What you are asked to do
Below are records to retype exactly, except for the pictures.

# # #

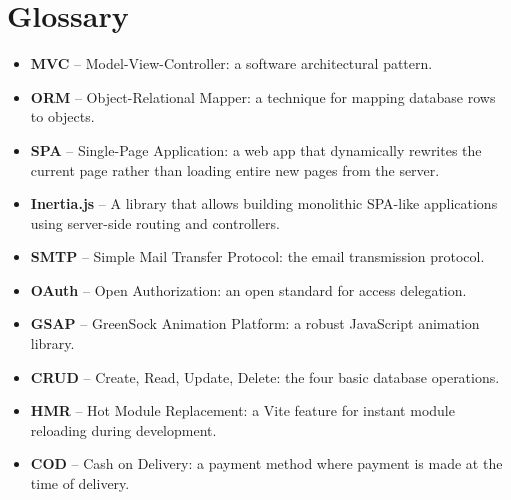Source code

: \section{Glossary}
\begin{itemize}
    \item \textbf{MVC} -- Model-View-Controller: a software architectural pattern.
    \item \textbf{ORM} -- Object-Relational Mapper: a technique for mapping database rows to objects.
    \item \textbf{SPA} -- Single-Page Application: a web app that dynamically rewrites the current page rather than loading entire new pages from the server.
    \item \textbf{Inertia.js} -- A library that allows building monolithic SPA-like applications using server-side routing and controllers.
    \item \textbf{SMTP} -- Simple Mail Transfer Protocol: the email transmission protocol.
    \item \textbf{OAuth} -- Open Authorization: an open standard for access delegation.
    \item \textbf{GSAP} -- GreenSock Animation Platform: a robust JavaScript animation library.
    \item \textbf{CRUD} -- Create, Read, Update, Delete: the four basic database operations.
    \item \textbf{HMR} -- Hot Module Replacement: a Vite feature for instant module reloading during development.
    \item \textbf{COD} -- Cash on Delivery: a payment method where payment is made at the time of delivery.
\end{itemize}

# # #

Your solution
Source code

: \section{Glossary}
\begin{itemize}
    \item \textbf{MVC} -- Model-View-Controller: a software architectural pattern.
    \item \textbf{ORM} -- Object-Relational Mapper: a technique for mapping database rows to objects.
    \item \textbf{SPA} -- Single-Page Application: a web app that dynamically rewrites the current page rather than loading entire new pages from the server.
    \item \textbf{Inertia.js} -- A library that allows building monolithic SPA-like applications using server-side routing and controllers.
    \item \textbf{SMTP} -- Simple Mail Transfer Protocol: the email transmission protocol.
    \item \textbf{OAuth} -- Open Authorization: an open standard for access delegation.
    \item \textbf{GSAP} -- GreenSock Animation Platform: a robust JavaScript animation library.
    \item \textbf{CRUD} -- Create, Read, Update, Delete: the four basic database operations.
    \item \textbf{HMR} -- Hot Module Replacement: a Vite feature for instant module reloading during development.
    \item \textbf{COD} -- Cash on Delivery: a payment method where payment is made at the time of delivery.
\end{itemize}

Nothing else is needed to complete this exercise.